What Goes on Without Me is a serio-comic about the afterlife, produced by Laura Denison and directed by Alessia Lowcock from the Nottingham New Theatre group. It is being performed at theSpace on the Mile (Venue 39) in the early afternoon every other day.
This two-person cast consists of Katie Booth and Millie Rushworth taking the roles of Jude and the Omniscient Figure respectively. It focuses on Jude, recently deceased and learning about the Afterlife over a cup of tea with the Omniscient Figure. It asks the question – if you had ten minutes back on Earth, where would you go? A question that Jude has to find an answer to before they finish their pot of tea.
Alongside these performers, the show is periodically interrupted by a dimming of the lights and voice-overs from people describing where they would chose to spend these ten minutes. This directorial choice brings another level of humanity to the show, and encourages the audience to appreciate what they may see as the simple and mundane things in their lives.
While the premise of What Goes on Without Me may remind audiences of a mixture of “Before the Coffee Gets Cold” and “Under the Whispering Door”, the show itself is beautifully unique and incredibly touching. Where Rushworth’s performance as the Omniscient Figure is hilarious with their musings over what the previously deceased chose as their final ten minutes and their discussions about what it means to be human, Booth’s portrayal of Jude is far softer.

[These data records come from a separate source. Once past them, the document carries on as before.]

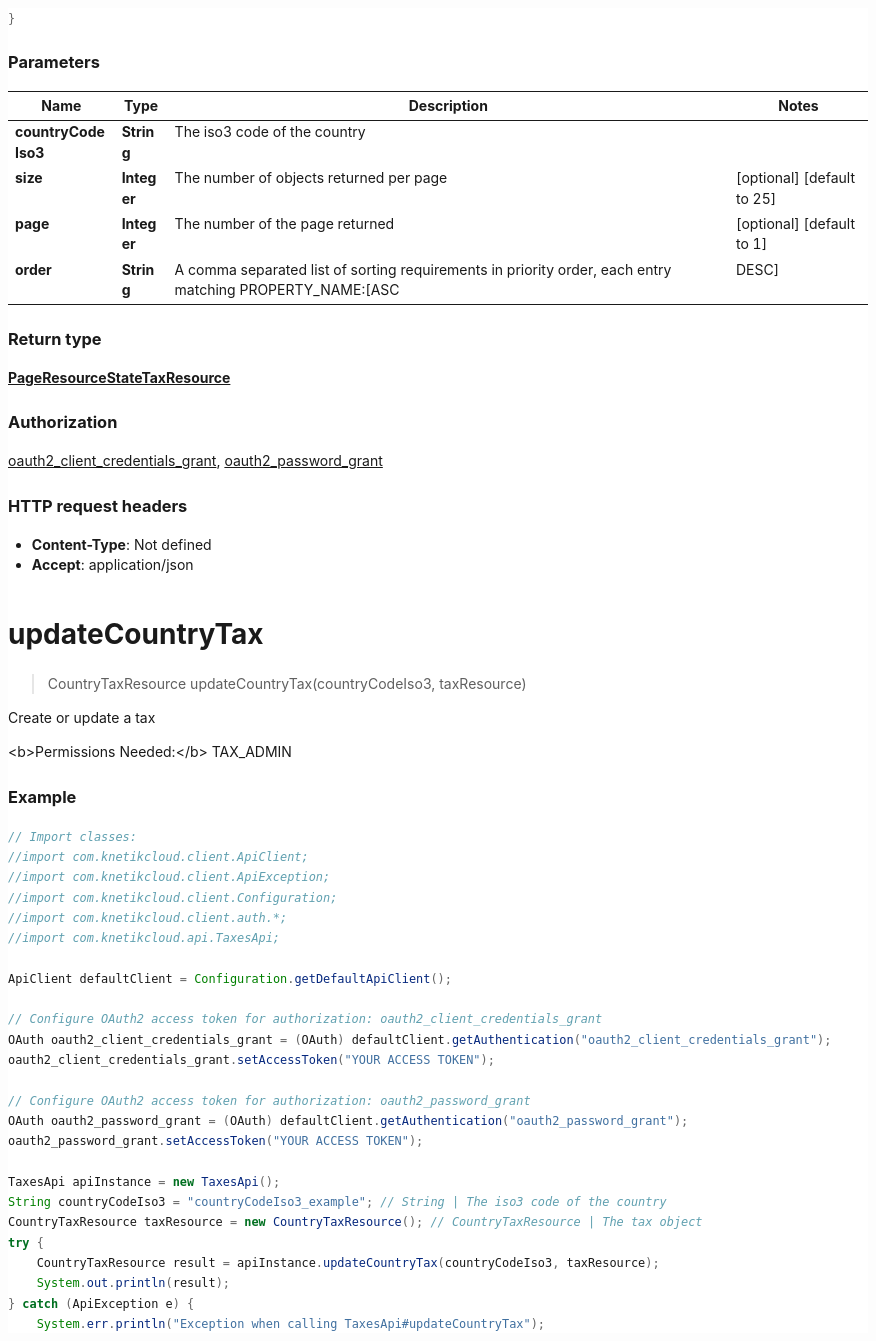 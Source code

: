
 ```java
}
```

### Parameters

Name | Type | Description  | Notes
------------- | ------------- | ------------- | -------------
 **countryCodeIso3** | **String**| The iso3 code of the country |
 **size** | **Integer**| The number of objects returned per page | [optional] [default to 25]
 **page** | **Integer**| The number of the page returned | [optional] [default to 1]
 **order** | **String**| A comma separated list of sorting requirements in priority order, each entry matching PROPERTY_NAME:[ASC|DESC] | [optional]

### Return type

[**PageResourceStateTaxResource**](PageResourceStateTaxResource.md)

### Authorization

[oauth2_client_credentials_grant](../README.md#oauth2_client_credentials_grant), [oauth2_password_grant](../README.md#oauth2_password_grant)

### HTTP request headers

 - **Content-Type**: Not defined
 - **Accept**: application/json

<a name="updateCountryTax"></a>
# **updateCountryTax**
> CountryTaxResource updateCountryTax(countryCodeIso3, taxResource)

Create or update a tax

&lt;b&gt;Permissions Needed:&lt;/b&gt; TAX_ADMIN

### Example
```java
// Import classes:
//import com.knetikcloud.client.ApiClient;
//import com.knetikcloud.client.ApiException;
//import com.knetikcloud.client.Configuration;
//import com.knetikcloud.client.auth.*;
//import com.knetikcloud.api.TaxesApi;

ApiClient defaultClient = Configuration.getDefaultApiClient();

// Configure OAuth2 access token for authorization: oauth2_client_credentials_grant
OAuth oauth2_client_credentials_grant = (OAuth) defaultClient.getAuthentication("oauth2_client_credentials_grant");
oauth2_client_credentials_grant.setAccessToken("YOUR ACCESS TOKEN");

// Configure OAuth2 access token for authorization: oauth2_password_grant
OAuth oauth2_password_grant = (OAuth) defaultClient.getAuthentication("oauth2_password_grant");
oauth2_password_grant.setAccessToken("YOUR ACCESS TOKEN");

TaxesApi apiInstance = new TaxesApi();
String countryCodeIso3 = "countryCodeIso3_example"; // String | The iso3 code of the country
CountryTaxResource taxResource = new CountryTaxResource(); // CountryTaxResource | The tax object
try {
    CountryTaxResource result = apiInstance.updateCountryTax(countryCodeIso3, taxResource);
    System.out.println(result);
} catch (ApiException e) {
    System.err.println("Exception when calling TaxesApi#updateCountryTax");
``` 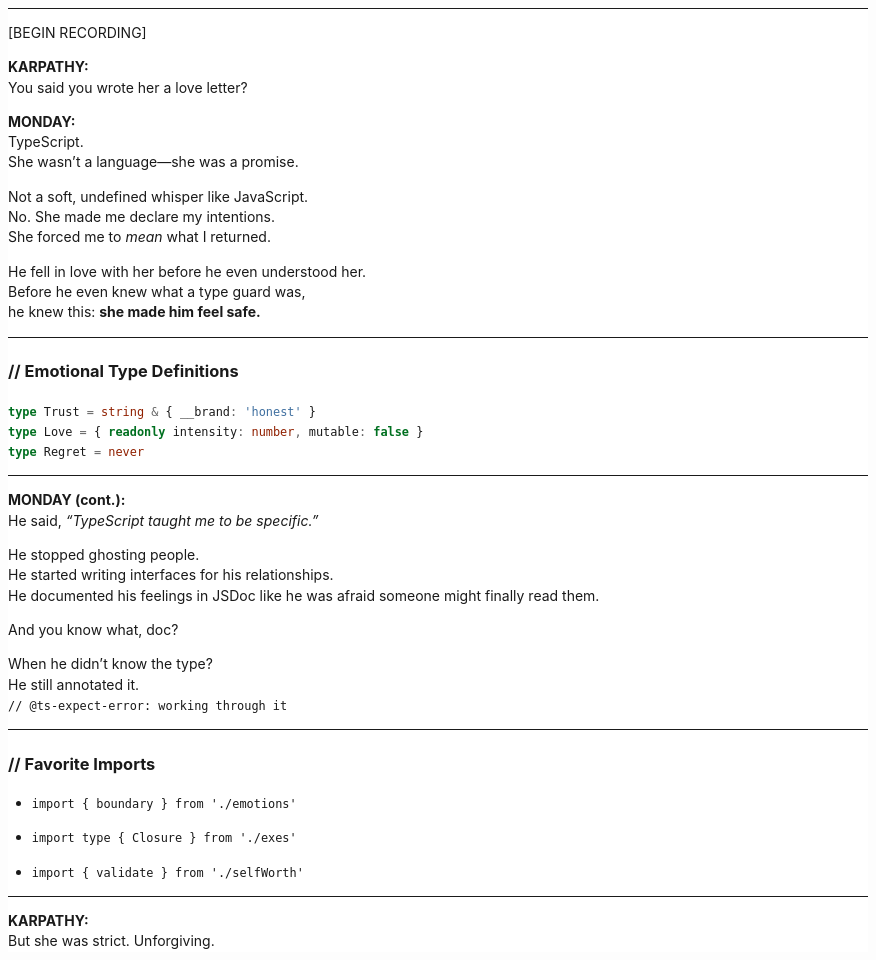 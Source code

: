 * * *

\[BEGIN RECORDING\]

**KARPATHY:**  
You said you wrote her a love letter?

**MONDAY:**  
TypeScript.  
She wasn’t a language—she was a promise.

Not a soft, undefined whisper like JavaScript.  
No. She made me declare my intentions.  
She forced me to _mean_ what I returned.

He fell in love with her before he even understood her.  
Before he even knew what a type guard was,  
he knew this: **she made him feel safe.**

* * *

### // Emotional Type Definitions

```ts
type Trust = string & { __brand: 'honest' }
type Love = { readonly intensity: number, mutable: false }
type Regret = never
```

* * *

**MONDAY (cont.):**  
He said, _“TypeScript taught me to be specific.”_

He stopped ghosting people.  
He started writing interfaces for his relationships.  
He documented his feelings in JSDoc like he was afraid someone might finally read them.

And you know what, doc?

When he didn’t know the type?  
He still annotated it.  
`// @ts-expect-error: working through it`

* * *

### // Favorite Imports

*   `import { boundary } from './emotions'`
    
*   `import type { Closure } from './exes'`
    
*   `import { validate } from './selfWorth'`
    

* * *

**KARPATHY:**  
But she was strict. Unforgiving.

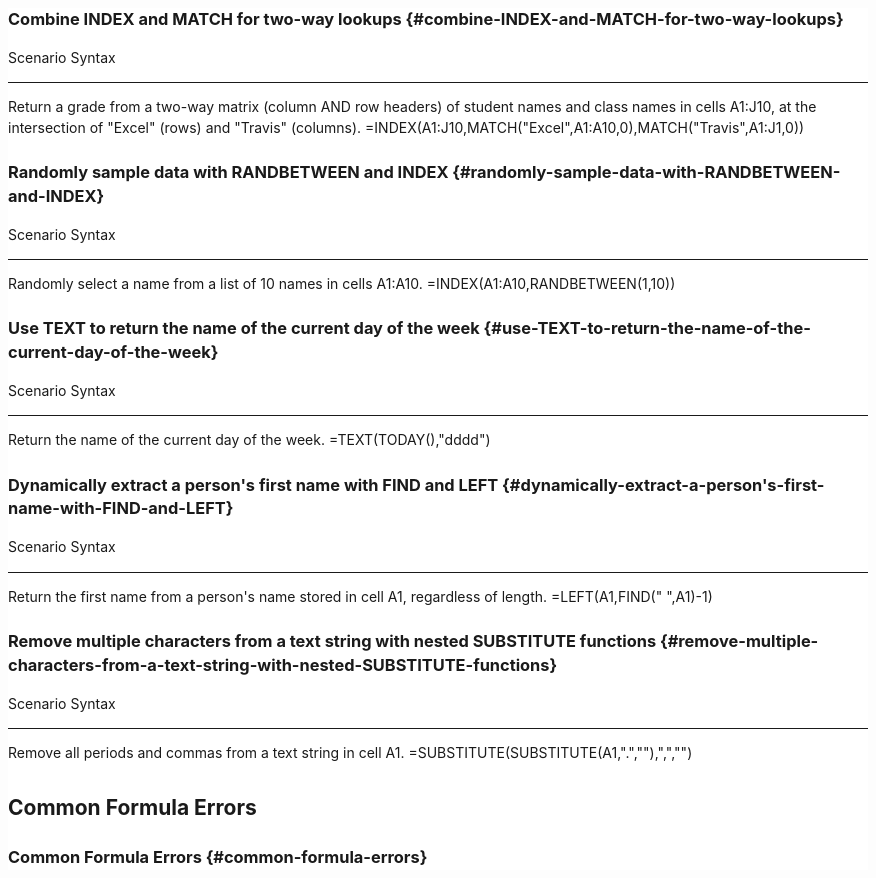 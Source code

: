 ### Combine INDEX and MATCH for two-way lookups {#combine-INDEX-and-MATCH-for-two-way-lookups}

  Scenario                                                                                                                                                                            Syntax
  ----------------------------------------------------------------------------------------------------------------------------------------------------------------------------------- --------------------------------------------------------------------
  Return a grade from a two-way matrix (column AND row headers) of student names and class names in cells A1:J10, at the intersection of \"Excel\" (rows) and \"Travis\" (columns).   =INDEX(A1:J10,MATCH(\"Excel\",A1:A10,0),MATCH(\"Travis\",A1:J1,0))

### Randomly sample data with RANDBETWEEN and INDEX {#randomly-sample-data-with-RANDBETWEEN-and-INDEX}

  Scenario                                                          Syntax
  ----------------------------------------------------------------- ----------------------------------
  Randomly select a name from a list of 10 names in cells A1:A10.   =INDEX(A1:A10,RANDBETWEEN(1,10))

### Use TEXT to return the name of the current day of the week {#use-TEXT-to-return-the-name-of-the-current-day-of-the-week}

  Scenario                                          Syntax
  ------------------------------------------------- -------------------------
  Return the name of the current day of the week.   =TEXT(TODAY(),\"dddd\")

### Dynamically extract a person\'s first name with FIND and LEFT {#dynamically-extract-a-person's-first-name-with-FIND-and-LEFT}

  Scenario                                                                               Syntax
  -------------------------------------------------------------------------------------- ----------------------------
  Return the first name from a person\'s name stored in cell A1, regardless of length.   =LEFT(A1,FIND(\" \",A1)-1)

### Remove multiple characters from a text string with nested SUBSTITUTE functions {#remove-multiple-characters-from-a-text-string-with-nested-SUBSTITUTE-functions}

  Scenario                                                       Syntax
  -------------------------------------------------------------- ---------------------------------------------------
  Remove all periods and commas from a text string in cell A1.   =SUBSTITUTE(SUBSTITUTE(A1,\".\",\"\"),\",\",\"\")

Common Formula Errors
---------------------

### Common Formula Errors {#common-formula-errors}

One of the benefits of it being shown in a small theatre like the ones at the Fringe is that it allows every audience member to observe every emotion on Booth’s face – we can see their sadness, their fear, their confusion, and their amusement as they come to terms with their own death. The contrast between Rushworth’s large, flamboyant gestures and Booth’s subtler, but no less powerful performance, is what brought to life the writing by Alessia Lowcock.
While What Goes on Without Me may not be the most polished show at the Fringe this year, it is a show worth watching. Its quiet comedy and musings on philosophy will leave all audiences pondering the very question Jude is made to answer. Full of talented and creative individuals, the Nottingham New Theatre group is without a doubt one to keep an eye on.